UK – Lovett, Regan, & Kelly (2004) – in the acute aftermath of a sexual assault, many survivors needed assistance with practical matters.
11. Social work support
e.g. assistance with Work and Income and accommodation, as well as consultations and liaisons re child safety, and crisis support work.
Whether due to the impacts of repeat victimisation, or other factors, services see many survivors who are not well resourced in the world, whether that be financially, socially or other. Sexual violence can also cause massive disruption to individuals and to family functioning. The safety of adults and the safety of children are often issues to be attended to.
12. The above to be integrated with recovery and support services including:
- Support groups
- Services for those supporting survivors – family and friends.
Service integration enables both acute and longer term needs of survivors to be met by a provider with whom they can develop a trusting relationship. This maximises survivor access over time to services which are designed with their needs in mind.
USA - Wasco (2004) – took pre-counselling and post-counselling measures: a post-traumatic stress index PSI and a scale called Counselling Outcome Index (COI) containing items relating to support, trust of self, attribution of blame for the assault, capacity to talk about thoughts and feelings about the assault.

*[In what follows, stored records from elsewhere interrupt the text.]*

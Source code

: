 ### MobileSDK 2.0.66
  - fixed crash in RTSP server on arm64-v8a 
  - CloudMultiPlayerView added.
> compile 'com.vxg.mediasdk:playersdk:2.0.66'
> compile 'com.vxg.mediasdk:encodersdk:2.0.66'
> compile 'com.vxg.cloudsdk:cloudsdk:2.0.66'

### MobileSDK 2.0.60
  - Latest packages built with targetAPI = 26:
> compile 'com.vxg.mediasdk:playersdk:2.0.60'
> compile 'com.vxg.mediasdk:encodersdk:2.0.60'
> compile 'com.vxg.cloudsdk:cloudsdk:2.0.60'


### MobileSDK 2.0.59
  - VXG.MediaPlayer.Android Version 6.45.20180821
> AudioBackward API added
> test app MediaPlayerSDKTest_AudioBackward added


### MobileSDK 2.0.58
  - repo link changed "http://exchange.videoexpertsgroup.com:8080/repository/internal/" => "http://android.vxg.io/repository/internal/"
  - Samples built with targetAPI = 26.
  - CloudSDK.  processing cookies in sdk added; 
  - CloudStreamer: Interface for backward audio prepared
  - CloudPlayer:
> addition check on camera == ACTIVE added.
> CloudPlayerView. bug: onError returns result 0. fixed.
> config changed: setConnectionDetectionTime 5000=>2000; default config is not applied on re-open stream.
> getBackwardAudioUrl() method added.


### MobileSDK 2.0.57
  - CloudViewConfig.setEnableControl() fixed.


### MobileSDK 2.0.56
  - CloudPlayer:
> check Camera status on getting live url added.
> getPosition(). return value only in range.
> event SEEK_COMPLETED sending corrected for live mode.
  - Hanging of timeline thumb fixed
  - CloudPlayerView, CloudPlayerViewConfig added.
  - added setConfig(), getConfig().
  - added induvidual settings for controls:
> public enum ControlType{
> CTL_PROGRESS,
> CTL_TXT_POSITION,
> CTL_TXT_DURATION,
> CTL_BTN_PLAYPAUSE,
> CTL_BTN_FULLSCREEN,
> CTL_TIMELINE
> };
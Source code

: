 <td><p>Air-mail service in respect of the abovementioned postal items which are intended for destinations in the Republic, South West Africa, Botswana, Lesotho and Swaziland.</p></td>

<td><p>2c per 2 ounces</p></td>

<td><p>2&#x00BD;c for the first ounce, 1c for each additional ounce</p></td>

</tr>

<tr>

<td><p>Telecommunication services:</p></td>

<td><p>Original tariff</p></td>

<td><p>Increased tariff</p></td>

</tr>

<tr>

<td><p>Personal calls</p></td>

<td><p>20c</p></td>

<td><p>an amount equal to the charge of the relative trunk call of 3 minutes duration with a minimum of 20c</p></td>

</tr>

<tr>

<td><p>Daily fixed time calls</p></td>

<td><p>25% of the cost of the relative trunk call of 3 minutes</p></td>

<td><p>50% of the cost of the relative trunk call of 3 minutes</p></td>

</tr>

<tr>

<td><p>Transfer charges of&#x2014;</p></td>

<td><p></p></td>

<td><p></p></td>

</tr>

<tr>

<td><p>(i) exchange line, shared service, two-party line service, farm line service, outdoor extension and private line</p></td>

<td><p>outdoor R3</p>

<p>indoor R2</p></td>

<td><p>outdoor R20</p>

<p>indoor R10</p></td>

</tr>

This scale was developed collaboratively between the researchers and service providers. Results showed significant differences on all items following counselling. Half of respondents had ten or more sessions.
Prevention and education services
The prevalence and negative impacts of sexual violence are such that if it was an infectious disease, it would be called a pandemic and massive efforts would be in place to prevent it. The fact that it is a social ill rather than a medical ill should not matter in terms of the energy and resources our communities devote to ending it. Funding is required to provide prevention and education initiatives in a population approach, but also for small local programmes responding to local need and opportunity.
Advocacy – to end sexual violence, to improve conditions for survivors
We must end sexual violence. As with prevention, specialist services are those in our communities who are aware of the real face of this violence. To be true to every survivor we support, we must advocate to improve the systems that they deal with, resources available to them, their access to real justice and to stop sexual violence.
13. Other services as locally determined
Services work to serve survivors within their local communities as fully as possible. This might mean that they offer a wider array of services than those usually considered associated with sexual violence so that survivors in their area can get that service. Conversely, resources available in a particular community might provide the opportunity for development of innovative services for survivors.